Given data =>
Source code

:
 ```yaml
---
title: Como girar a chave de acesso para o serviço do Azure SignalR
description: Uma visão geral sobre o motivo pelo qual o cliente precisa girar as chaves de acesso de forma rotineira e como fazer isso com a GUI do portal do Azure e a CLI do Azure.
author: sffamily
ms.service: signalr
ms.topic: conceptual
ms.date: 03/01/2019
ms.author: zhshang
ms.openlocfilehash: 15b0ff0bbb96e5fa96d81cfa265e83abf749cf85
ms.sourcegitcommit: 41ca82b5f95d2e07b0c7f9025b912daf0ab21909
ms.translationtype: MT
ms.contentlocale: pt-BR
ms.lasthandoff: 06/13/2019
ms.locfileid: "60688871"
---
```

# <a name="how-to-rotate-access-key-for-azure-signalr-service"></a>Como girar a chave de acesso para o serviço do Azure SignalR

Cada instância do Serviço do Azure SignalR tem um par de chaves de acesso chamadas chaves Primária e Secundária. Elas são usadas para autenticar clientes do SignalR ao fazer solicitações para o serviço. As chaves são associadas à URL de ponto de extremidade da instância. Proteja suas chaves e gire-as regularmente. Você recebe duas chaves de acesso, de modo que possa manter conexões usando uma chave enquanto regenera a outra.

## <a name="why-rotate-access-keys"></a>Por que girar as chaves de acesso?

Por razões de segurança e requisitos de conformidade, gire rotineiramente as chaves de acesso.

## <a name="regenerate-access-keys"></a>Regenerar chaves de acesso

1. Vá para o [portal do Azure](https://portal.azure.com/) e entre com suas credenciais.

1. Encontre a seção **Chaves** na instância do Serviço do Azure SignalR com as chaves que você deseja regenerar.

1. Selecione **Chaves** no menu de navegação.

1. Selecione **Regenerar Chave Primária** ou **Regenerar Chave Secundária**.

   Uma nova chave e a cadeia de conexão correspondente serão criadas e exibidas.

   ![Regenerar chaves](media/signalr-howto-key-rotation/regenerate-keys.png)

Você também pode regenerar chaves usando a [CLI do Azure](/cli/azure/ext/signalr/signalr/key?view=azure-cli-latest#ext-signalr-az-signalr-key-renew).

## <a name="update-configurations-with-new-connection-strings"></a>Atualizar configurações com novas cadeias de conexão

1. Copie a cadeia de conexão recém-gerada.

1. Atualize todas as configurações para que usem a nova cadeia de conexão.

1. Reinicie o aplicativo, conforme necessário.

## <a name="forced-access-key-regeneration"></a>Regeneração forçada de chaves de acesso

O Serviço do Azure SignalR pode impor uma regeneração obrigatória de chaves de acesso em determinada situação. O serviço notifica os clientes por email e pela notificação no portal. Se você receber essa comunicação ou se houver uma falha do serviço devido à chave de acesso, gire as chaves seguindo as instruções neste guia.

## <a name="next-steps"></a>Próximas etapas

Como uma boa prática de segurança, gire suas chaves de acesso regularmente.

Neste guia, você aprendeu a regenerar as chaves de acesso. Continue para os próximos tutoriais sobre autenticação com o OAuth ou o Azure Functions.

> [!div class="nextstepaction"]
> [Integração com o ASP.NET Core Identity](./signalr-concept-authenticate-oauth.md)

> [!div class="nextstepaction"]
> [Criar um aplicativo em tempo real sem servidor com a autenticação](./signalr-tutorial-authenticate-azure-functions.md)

Aim of the exercise =>
Wherever a line above contains "clientes", copy that line.

Answer section =>
Cada instância do Serviço do Azure SignalR tem um par de chaves de acesso chamadas chaves Primária e Secundária. Elas são usadas para autenticar clientes do SignalR ao fazer solicitações para o serviço. As chaves são associadas à URL de ponto de extremidade da instância. Proteja suas chaves e gire-as regularmente. Você recebe duas chaves de acesso, de modo que possa manter conexões usando uma chave enquanto regenera a outra.
O Serviço do Azure SignalR pode impor uma regeneração obrigatória de chaves de acesso em determinada situação. O serviço notifica os clientes por email e pela notificação no portal. Se você receber essa comunicação ou se houver uma falha do serviço devido à chave de acesso, gire as chaves seguindo as instruções neste guia.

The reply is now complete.